Collected data:
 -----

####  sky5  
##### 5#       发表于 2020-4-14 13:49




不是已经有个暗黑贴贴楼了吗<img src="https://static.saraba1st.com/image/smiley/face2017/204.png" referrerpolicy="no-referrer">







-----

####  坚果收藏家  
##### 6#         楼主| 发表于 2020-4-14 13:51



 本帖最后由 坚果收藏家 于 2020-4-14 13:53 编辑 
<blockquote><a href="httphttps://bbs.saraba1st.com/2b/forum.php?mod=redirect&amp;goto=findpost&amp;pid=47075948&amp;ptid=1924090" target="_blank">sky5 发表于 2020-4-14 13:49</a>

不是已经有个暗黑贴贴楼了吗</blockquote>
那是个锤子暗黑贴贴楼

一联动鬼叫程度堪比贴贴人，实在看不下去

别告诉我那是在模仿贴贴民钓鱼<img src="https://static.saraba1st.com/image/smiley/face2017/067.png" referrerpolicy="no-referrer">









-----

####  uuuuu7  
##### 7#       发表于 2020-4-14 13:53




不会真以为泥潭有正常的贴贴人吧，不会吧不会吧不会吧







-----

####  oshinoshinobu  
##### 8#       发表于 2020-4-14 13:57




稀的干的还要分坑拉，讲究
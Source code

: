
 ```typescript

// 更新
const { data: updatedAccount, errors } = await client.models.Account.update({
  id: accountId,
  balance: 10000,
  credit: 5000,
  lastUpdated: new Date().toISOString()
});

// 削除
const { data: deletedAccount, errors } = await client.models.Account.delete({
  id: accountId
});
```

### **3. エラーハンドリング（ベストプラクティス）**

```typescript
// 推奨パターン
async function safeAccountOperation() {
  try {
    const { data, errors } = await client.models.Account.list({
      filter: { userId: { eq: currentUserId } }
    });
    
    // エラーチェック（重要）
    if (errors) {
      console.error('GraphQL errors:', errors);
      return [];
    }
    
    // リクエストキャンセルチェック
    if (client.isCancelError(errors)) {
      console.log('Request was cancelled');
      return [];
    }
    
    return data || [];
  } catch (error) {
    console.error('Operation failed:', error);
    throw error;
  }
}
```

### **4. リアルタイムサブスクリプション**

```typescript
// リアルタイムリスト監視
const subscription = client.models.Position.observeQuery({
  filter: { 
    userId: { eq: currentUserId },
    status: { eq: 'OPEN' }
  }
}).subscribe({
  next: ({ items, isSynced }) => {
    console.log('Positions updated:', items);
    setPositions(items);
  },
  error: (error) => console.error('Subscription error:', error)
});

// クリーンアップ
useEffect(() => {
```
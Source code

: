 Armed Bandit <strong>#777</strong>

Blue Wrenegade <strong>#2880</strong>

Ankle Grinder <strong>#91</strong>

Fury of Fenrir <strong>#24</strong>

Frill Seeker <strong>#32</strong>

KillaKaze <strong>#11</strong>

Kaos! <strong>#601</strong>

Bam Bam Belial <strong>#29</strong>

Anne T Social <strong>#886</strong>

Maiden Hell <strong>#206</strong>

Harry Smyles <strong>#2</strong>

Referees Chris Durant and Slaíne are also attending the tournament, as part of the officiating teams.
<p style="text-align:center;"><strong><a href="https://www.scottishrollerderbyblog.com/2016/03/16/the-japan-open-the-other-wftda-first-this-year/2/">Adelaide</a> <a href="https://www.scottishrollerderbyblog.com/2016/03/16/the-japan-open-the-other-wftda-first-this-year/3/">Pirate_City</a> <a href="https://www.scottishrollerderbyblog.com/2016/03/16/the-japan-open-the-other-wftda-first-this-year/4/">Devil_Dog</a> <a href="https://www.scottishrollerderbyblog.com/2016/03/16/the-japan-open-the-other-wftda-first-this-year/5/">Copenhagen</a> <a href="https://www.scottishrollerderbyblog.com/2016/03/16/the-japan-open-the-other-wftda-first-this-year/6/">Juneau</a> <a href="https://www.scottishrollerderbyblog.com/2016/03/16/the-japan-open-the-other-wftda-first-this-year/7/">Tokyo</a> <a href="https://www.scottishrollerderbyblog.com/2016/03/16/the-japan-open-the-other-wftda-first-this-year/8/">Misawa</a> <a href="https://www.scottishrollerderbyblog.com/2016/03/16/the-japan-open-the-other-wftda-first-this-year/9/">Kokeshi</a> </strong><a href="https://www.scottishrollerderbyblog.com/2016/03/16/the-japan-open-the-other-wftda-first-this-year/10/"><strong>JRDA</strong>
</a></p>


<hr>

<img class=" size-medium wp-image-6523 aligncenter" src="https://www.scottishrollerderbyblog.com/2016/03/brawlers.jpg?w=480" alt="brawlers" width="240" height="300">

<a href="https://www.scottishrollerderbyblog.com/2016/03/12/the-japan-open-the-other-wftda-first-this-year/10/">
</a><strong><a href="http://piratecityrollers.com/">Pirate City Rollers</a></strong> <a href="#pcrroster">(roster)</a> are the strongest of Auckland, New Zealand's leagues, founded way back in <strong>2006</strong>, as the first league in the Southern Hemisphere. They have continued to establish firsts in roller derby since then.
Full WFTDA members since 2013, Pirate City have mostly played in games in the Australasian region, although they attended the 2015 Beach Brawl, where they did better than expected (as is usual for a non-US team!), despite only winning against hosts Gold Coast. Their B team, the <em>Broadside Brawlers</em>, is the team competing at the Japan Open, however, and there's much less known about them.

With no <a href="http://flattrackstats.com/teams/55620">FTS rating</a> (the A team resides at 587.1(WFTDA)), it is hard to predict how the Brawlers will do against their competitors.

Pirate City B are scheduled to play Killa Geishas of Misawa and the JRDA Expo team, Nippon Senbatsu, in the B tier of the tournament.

> **WHAT NEEDS TO BE DONE**
Set down each record above without changing a single word.

> **EXPECTED OUTPUT**
 -----

####  sky5  
##### 5#       发表于 2020-4-14 13:49




不是已经有个暗黑贴贴楼了吗<img src="https://static.saraba1st.com/image/smiley/face2017/204.png" referrerpolicy="no-referrer">







-----

####  坚果收藏家  
##### 6#         楼主| 发表于 2020-4-14 13:51



 本帖最后由 坚果收藏家 于 2020-4-14 13:53 编辑 
<blockquote><a href="httphttps://bbs.saraba1st.com/2b/forum.php?mod=redirect&amp;goto=findpost&amp;pid=47075948&amp;ptid=1924090" target="_blank">sky5 发表于 2020-4-14 13:49</a>

不是已经有个暗黑贴贴楼了吗</blockquote>
那是个锤子暗黑贴贴楼

一联动鬼叫程度堪比贴贴人，实在看不下去

别告诉我那是在模仿贴贴民钓鱼<img src="https://static.saraba1st.com/image/smiley/face2017/067.png" referrerpolicy="no-referrer">









-----

####  uuuuu7  
##### 7#       发表于 2020-4-14 13:53




不会真以为泥潭有正常的贴贴人吧，不会吧不会吧不会吧







-----

####  oshinoshinobu  
##### 8#       发表于 2020-4-14 13:57




稀的干的还要分坑拉，讲究
Source code

:
 ```typescript

// 更新
const { data: updatedAccount, errors } = await client.models.Account.update({
  id: accountId,
  balance: 10000,
  credit: 5000,
  lastUpdated: new Date().toISOString()
});

// 削除
const { data: deletedAccount, errors } = await client.models.Account.delete({
  id: accountId
});
```

### **3. エラーハンドリング（ベストプラクティス）**

```typescript
// 推奨パターン
async function safeAccountOperation() {
  try {
    const { data, errors } = await client.models.Account.list({
      filter: { userId: { eq: currentUserId } }
    });
    
    // エラーチェック（重要）
    if (errors) {
      console.error('GraphQL errors:', errors);
      return [];
    }
    
    // リクエストキャンセルチェック
    if (client.isCancelError(errors)) {
      console.log('Request was cancelled');
      return [];
    }
    
    return data || [];
  } catch (error) {
    console.error('Operation failed:', error);
    throw error;
  }
}
```

### **4. リアルタイムサブスクリプション**

```typescript
// リアルタイムリスト監視
const subscription = client.models.Position.observeQuery({
  filter: { 
    userId: { eq: currentUserId },
    status: { eq: 'OPEN' }
  }
}).subscribe({
  next: ({ items, isSynced }) => {
    console.log('Positions updated:', items);
    setPositions(items);
  },
  error: (error) => console.error('Subscription error:', error)
});

// クリーンアップ
useEffect(() => {
```
Source code

: Armed Bandit <strong>#777</strong>

Blue Wrenegade <strong>#2880</strong>

Ankle Grinder <strong>#91</strong>

Fury of Fenrir <strong>#24</strong>

Frill Seeker <strong>#32</strong>

KillaKaze <strong>#11</strong>

Kaos! <strong>#601</strong>

Bam Bam Belial <strong>#29</strong>

Anne T Social <strong>#886</strong>

Maiden Hell <strong>#206</strong>

Harry Smyles <strong>#2</strong>

Referees Chris Durant and Slaíne are also attending the tournament, as part of the officiating teams.
<p style="text-align:center;"><strong><a href="https://www.scottishrollerderbyblog.com/2016/03/16/the-japan-open-the-other-wftda-first-this-year/2/">Adelaide</a> <a href="https://www.scottishrollerderbyblog.com/2016/03/16/the-japan-open-the-other-wftda-first-this-year/3/">Pirate_City</a> <a href="https://www.scottishrollerderbyblog.com/2016/03/16/the-japan-open-the-other-wftda-first-this-year/4/">Devil_Dog</a> <a href="https://www.scottishrollerderbyblog.com/2016/03/16/the-japan-open-the-other-wftda-first-this-year/5/">Copenhagen</a> <a href="https://www.scottishrollerderbyblog.com/2016/03/16/the-japan-open-the-other-wftda-first-this-year/6/">Juneau</a> <a href="https://www.scottishrollerderbyblog.com/2016/03/16/the-japan-open-the-other-wftda-first-this-year/7/">Tokyo</a> <a href="https://www.scottishrollerderbyblog.com/2016/03/16/the-japan-open-the-other-wftda-first-this-year/8/">Misawa</a> <a href="https://www.scottishrollerderbyblog.com/2016/03/16/the-japan-open-the-other-wftda-first-this-year/9/">Kokeshi</a> </strong><a href="https://www.scottishrollerderbyblog.com/2016/03/16/the-japan-open-the-other-wftda-first-this-year/10/"><strong>JRDA</strong>
</a></p>


<hr>

<img class=" size-medium wp-image-6523 aligncenter" src="https://www.scottishrollerderbyblog.com/2016/03/brawlers.jpg?w=480" alt="brawlers" width="240" height="300">

<a href="https://www.scottishrollerderbyblog.com/2016/03/12/the-japan-open-the-other-wftda-first-this-year/10/">
</a><strong><a href="http://piratecityrollers.com/">Pirate City Rollers</a></strong> <a href="#pcrroster">(roster)</a> are the strongest of Auckland, New Zealand's leagues, founded way back in <strong>2006</strong>, as the first league in the Southern Hemisphere. They have continued to establish firsts in roller derby since then.
Full WFTDA members since 2013, Pirate City have mostly played in games in the Australasian region, although they attended the 2015 Beach Brawl, where they did better than expected (as is usual for a non-US team!), despite only winning against hosts Gold Coast. Their B team, the <em>Broadside Brawlers</em>, is the team competing at the Japan Open, however, and there's much less known about them.

With no <a href="http://flattrackstats.com/teams/55620">FTS rating</a> (the A team resides at 587.1(WFTDA)), it is hard to predict how the Brawlers will do against their competitors.

Pirate City B are scheduled to play Killa Geishas of Misawa and the JRDA Expo team, Nippon Senbatsu, in the B tier of the tournament.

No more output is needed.